Lake, who ran for governor, has flagged several voting issues as ones that disenfranchised voters.
Maricopa, the most populous county in the state, is set to certify its election results on Monday.
Kari Lake, the Republican MAGA acolyte who was defeated in her bid to become Arizona governor earlier this month, has filed a public records lawsuit against Maricopa County, demanding that they turn over varying documents regarding purported printer malfunctions on Election Day.
Lake's attorney filed the lawsuit on Wednesday, stating that the county had not yet disclosed documents that were requested on November 15 and November 16, according to The Associated Press.
The requests sought to find Maricopa voters who may have had difficulties casting a ballot at their precinct, including individuals who have submitted a mail-in ballot while also checking in at a polling location.
Lake is also seeking additional information about counted and uncounted ballots that may have been inadvertently mixed during the election counting process. Per The Associated Press, Maricopa officials said that there were several such occurrences this month, but the county affirmed that it happens in many elections and can be resolved.
Maricopa, the most populous county in Arizona, contains roughly 60 percent of the state's population, and in 2020 and 2021 became an epicenter of former President Donald Trump's debunked claims of voter fraud regarding his narrow statewide loss to now-President Joe Biden.

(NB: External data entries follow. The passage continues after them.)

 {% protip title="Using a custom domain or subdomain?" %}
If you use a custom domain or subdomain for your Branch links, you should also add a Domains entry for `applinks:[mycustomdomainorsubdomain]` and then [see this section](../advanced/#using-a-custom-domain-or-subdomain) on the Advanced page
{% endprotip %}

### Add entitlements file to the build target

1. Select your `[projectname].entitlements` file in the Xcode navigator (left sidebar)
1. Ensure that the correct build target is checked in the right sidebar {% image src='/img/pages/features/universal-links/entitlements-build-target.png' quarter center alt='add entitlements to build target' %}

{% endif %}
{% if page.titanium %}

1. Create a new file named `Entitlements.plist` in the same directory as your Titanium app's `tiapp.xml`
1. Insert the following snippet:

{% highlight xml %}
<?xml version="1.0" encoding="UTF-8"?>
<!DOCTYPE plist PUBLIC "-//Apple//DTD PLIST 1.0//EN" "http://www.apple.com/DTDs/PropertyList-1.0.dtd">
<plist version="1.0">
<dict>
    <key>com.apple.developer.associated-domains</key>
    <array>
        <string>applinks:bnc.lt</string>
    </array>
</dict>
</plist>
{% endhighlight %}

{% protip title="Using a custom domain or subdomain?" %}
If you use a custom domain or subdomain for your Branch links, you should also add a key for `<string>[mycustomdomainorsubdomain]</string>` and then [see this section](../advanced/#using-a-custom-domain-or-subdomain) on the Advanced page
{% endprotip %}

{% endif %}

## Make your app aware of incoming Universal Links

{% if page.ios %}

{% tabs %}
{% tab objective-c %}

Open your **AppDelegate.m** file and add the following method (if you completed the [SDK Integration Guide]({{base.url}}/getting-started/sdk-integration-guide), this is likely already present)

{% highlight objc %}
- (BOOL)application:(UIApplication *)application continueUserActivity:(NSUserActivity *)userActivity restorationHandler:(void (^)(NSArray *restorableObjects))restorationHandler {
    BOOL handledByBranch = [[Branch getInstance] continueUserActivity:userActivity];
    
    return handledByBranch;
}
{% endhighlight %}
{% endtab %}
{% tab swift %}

Lake, a former television journalist, was edged out by Arizona Democratic Secretary of State Katie Hobbs in the general election 50.3%-49.7%. With nearly 2.6 million ballots cast statewide, Hobbs beat Lake by a little over 17,000 votes.

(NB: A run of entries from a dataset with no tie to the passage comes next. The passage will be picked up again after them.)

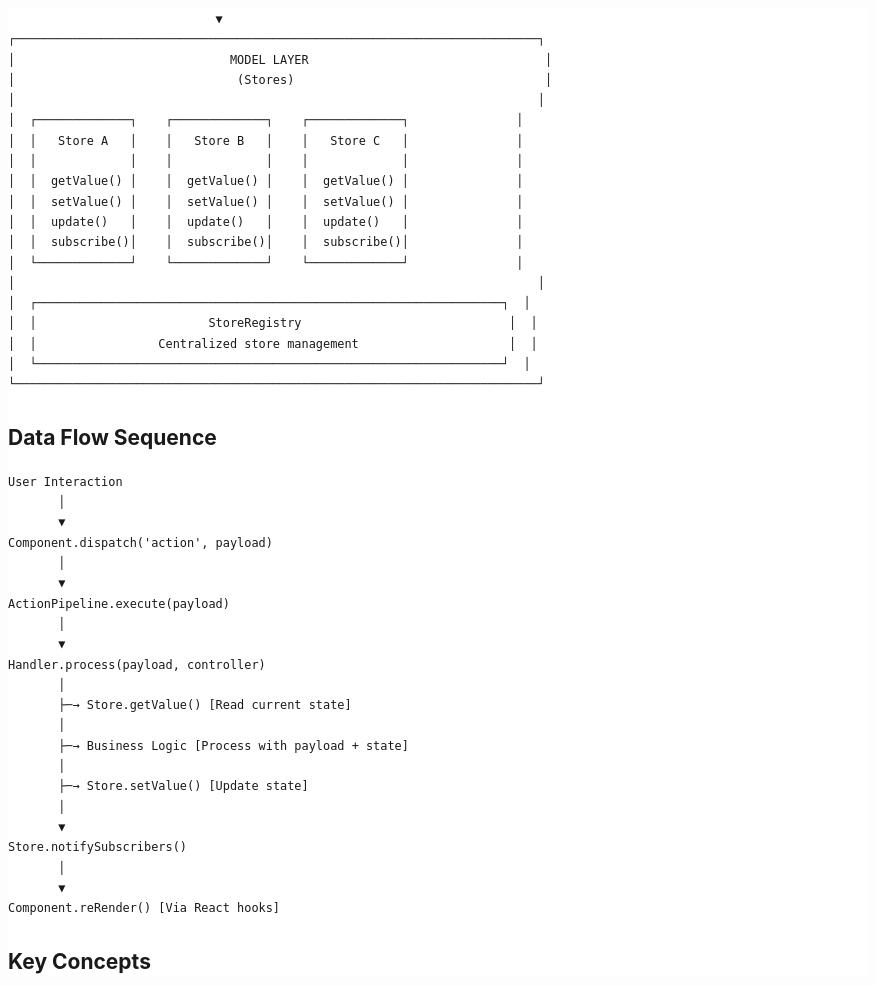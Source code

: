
 ```
                             ▼
┌─────────────────────────────────────────────────────────────────────────┐
│                              MODEL LAYER                                 │
│                               (Stores)                                   │
│                                                                         │
│  ┌─────────────┐    ┌─────────────┐    ┌─────────────┐               │
│  │   Store A   │    │   Store B   │    │   Store C   │               │
│  │             │    │             │    │             │               │
│  │  getValue() │    │  getValue() │    │  getValue() │               │
│  │  setValue() │    │  setValue() │    │  setValue() │               │
│  │  update()   │    │  update()   │    │  update()   │               │
│  │  subscribe()│    │  subscribe()│    │  subscribe()│               │
│  └─────────────┘    └─────────────┘    └─────────────┘               │
│                                                                         │
│  ┌─────────────────────────────────────────────────────────────────┐  │
│  │                        StoreRegistry                             │  │
│  │                 Centralized store management                     │  │
│  └─────────────────────────────────────────────────────────────────┘  │
└─────────────────────────────────────────────────────────────────────────┘
```

## Data Flow Sequence

```
User Interaction
       │
       ▼
Component.dispatch('action', payload)
       │
       ▼
ActionPipeline.execute(payload)
       │
       ▼
Handler.process(payload, controller)
       │
       ├─→ Store.getValue() [Read current state]
       │
       ├─→ Business Logic [Process with payload + state]
       │
       ├─→ Store.setValue() [Update state]
       │
       ▼
Store.notifySubscribers()
       │
       ▼
Component.reRender() [Via React hooks]
```

## Key Concepts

But Lake, who has refused to acknowledge Biden's 2020 win in Arizona, has so far declined to concede to Hobbs.
The Republican nominee's public records lawsuit seeks additional information about data pointing to voting mishaps as well as the number of voters who may have been affected by any issues, and the lawsuit asks that the records be disclosed before the county certifies the results on Monday.

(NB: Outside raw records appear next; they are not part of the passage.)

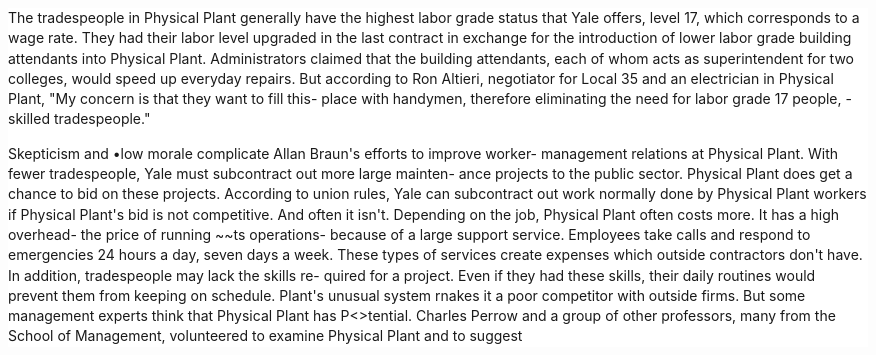 The tradespeople in Physical Plant 
generally have the highest labor grade 
status that Yale offers, level 17, which 
corresponds to a wage rate. They had 
their labor level upgraded in the last 
contract 
in exchange 
for the 
introduction of lower labor grade 
building attendants 
into 
Physical 
Plant. Administrators claimed that the 
building attendants, each of whom acts 
as superintendent for two colleges, 
would speed up everyday repairs. But 
according to Ron Altieri, negotiator 
for Local 35 and an electrician in 
Physical Plant, "My concern is that 
they want to fill this- place with 
handymen, therefore eliminating the 
need for labor grade 17 people, -skilled 
tradespeople." 


Skepticism and •low morale complicate Allan Braun's efforts to improve worker-
management relations at Physical Plant. 
With fewer tradespeople, Yale must 
subcontract out more large mainten-
ance projects to the public sector. 
Physical Plant does get a chance to bid 
on these projects. According to union 
rules, Yale can subcontract out work 
normally done by Physical Plant 
workers if Physical Plant's bid is not 
competitive. 
And often 
it isn't. 
Depending on the job, Physical Plant 
often costs more. It has a high 
overhead- the price of running ~~ts 
operations- because of a large support 
service. 
Employees take calls and 
respond to emergencies 24 hours a 
day, seven days a week. These types of 
services create expenses which outside 
contractors don't have. In addition, 
tradespeople may lack the skills re-
quired for a project. Even if they had 
these skills, their daily routines would 
prevent 
them 
from keeping on 
schedule. 
Plant's unusual system 
rnakes it a 
poor competitor with 
outside firms. But some management 
experts think that Physical Plant has 
P<>tential. Charles Perrow and a group 
of other professors, many from the 
School of Management, volunteered to 
examine Physical Plant and to suggest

"This deadline (or its substantial equivalent) is, under the circumstances presented, necessary to ensure that vital public records are furnished promptly and that apparent deficiencies can be remedied before canvassing of the 2022 general election," Lake's complaint read.
Lake on November 8 sought to extend voting in Maricopa due to several voting-related issues, but a state judge declined to do so, stating that he didn't see any verifiable evidence that any registered Arizonan was blocked from voting that day.